The Government's Treaty Principles Bill promises to disestablish the Māori health Authority with a direction to rename Government agencies in English first - fuelling fear of the future.
"I certainly acknowledge we are now in a situation where we are at loggerheads with the iwi leaders," Jones said.
But it's not just iwi leaders - Māori are mobilising together and using every instrument at their disposal to send a message, including via the Waitangi Tribunal.
There have now been six legal claims lodged against the Government.
"Voters trust us with their vote, and they do want a reset. Now, navigating the reset is going to require a whole lot of skill," Jones said.
The latest tribunal claim is an attempt to stop the rollback of smokefree laws, with New Zealand First's Casey Costello in charge.
However, she isn't worries about the heat she might face.
"When I have the chance to talk to people one-on-one it's a chance to explain we want to do practical things. We just didn't agree that prohibition is the way to go," she said.
Jones was more bullish.
"I want to be absolutely clear and honest.

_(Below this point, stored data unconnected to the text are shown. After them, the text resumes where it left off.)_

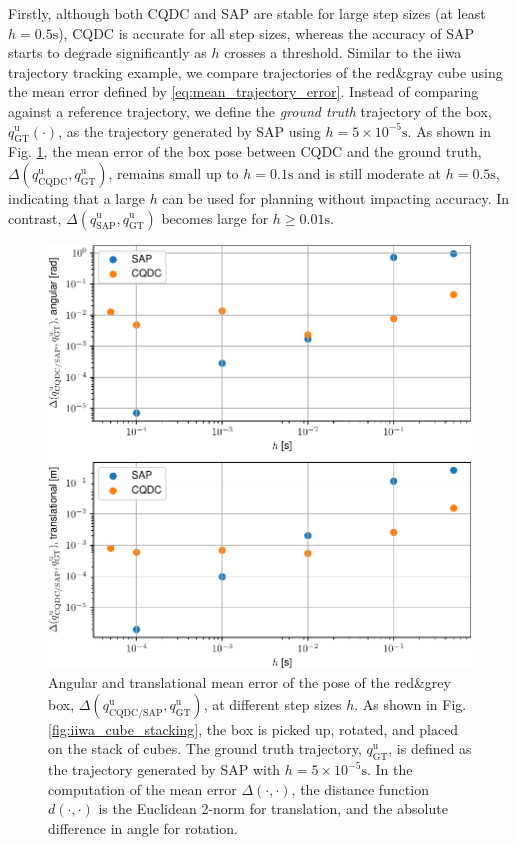 Firstly, although both CQDC and SAP are stable for large step sizes (at least $h=0.5\mathrm{s}$), CQDC is accurate for all step sizes, whereas the accuracy of SAP starts to degrade significantly as $h$ crosses a threshold. 
Similar to the iiwa trajectory tracking example, we compare trajectories of the red\&gray cube using the mean error defined by \eqref{eq:mean_trajectory_error}. Instead of comparing against a reference trajectory, we define the \emph{ground truth} trajectory of the box, $q_\mathrm{GT}^\mathrm{u}(\cdot)$, as the trajectory generated by SAP using $h=5 \times 10^{-5} \mathrm{s}$.
As shown in Fig. \ref{fig:error_vs_time_step}, the mean error of the box pose between CQDC and the ground truth, $\Delta (q_\mathrm{CQDC}^\mathrm{u}, q_\mathrm{GT}^\mathrm{u})$, remains small up to $h=0.1\mathrm{s}$ and is still moderate at $h=0.5\mathrm{s}$, indicating that a large $h$ can be used for planning without impacting accuracy.
In contrast, $\Delta (q_\mathrm{SAP}^\mathrm{u}, q_\mathrm{GT}^\mathrm{u})$ becomes large for $h \geq 0.01 \mathrm{s}$.
\begin{figure}
\centering
\includegraphics[width=0.8\linewidth]{figures/02_quasi_static_dynamics/error_vs_time_step.pdf}
\caption{Angular and translational mean error of the pose of the red\&grey box, $\Delta (q_\mathrm{CQDC/SAP}^\mathrm{u}, q_\mathrm{GT}^\mathrm{u})$, at different step sizes $h$.
As shown in Fig. \ref{fig:iiwa_cube_stacking}, the box is picked up, rotated, and placed on the stack of cubes.
The ground truth trajectory, $q_\mathrm{GT}^\mathrm{u}$, is defined as the trajectory generated by SAP with $h=5\times10^{-5}\mathrm{s}$.
In the computation of the mean error $\Delta(\cdot, \cdot)$, the distance function $d(\cdot, \cdot)$ is the Euclidean 2-norm for translation, and the absolute difference in angle for rotation.
}
\label{fig:error_vs_time_step}
\end{figure}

I don't understand why the Waitangi Tribunal believes it has the power and authority to gainsay a newly elected Government with an electoral mandate to change things," Jones said.
He is on a mission to redefine the scope of the tribunal, asking: "What gives the Waitangi tribunal the belief that their power is greater than the voting democratic will of Kiwis?"
Separate to ACT leader David Seymour's Treaty Principles Bill, which Jones doesn't want to support, he wants all references to the Treaty principles in legislation reviewed.
"I think it's about 57 individual references to the principles of Treaty of Waitangi and many of those pieces of legislation," Jones told Newshub.
"The public don't even know they're there, in fact I didn't even know they were there and that's a body of work that we will quietly chip away at."
The Government is under no illusion about the welcome they might get when they show up at Waitangi tomorrow.
"Yes well I will get my son and my nephew to walk along with me and be on watch for any stray dildos," Jones joked, referencing a 2016 incident in which a dildo was thrown at MP Steven Joyce.
There is also a feeling tensions are being stoked by inflammatory language, with Jones saying: "I deeply resent the rhetoric coming out of the Māori Party, but dignity and class forbids me to sink that low."
On Saturday, Labour's Peeni Henare used a metaphor about getting out a gun, firing at the enemy and letting the shots speak for him.
"I think that they should be held to a very high standard for talking about shooting people just as I'm sure any other leader would," Seymour told Newshub.
"The idea that they get a free pass because they said it in Māori on a marae points to some of the challenges that we have in New Zealand."
Labour's Willie Jackson made no apologies for the comment.
"Our people love it in terms of hearing that type of korero on the marae. We are not going to temper Peeni because people take things absolutely literally," Jackson said.
And if Seymour was offended by Henare's comments, he had better steel himself for what else might be said at the Waitangi Treaty Grounds in the days to come.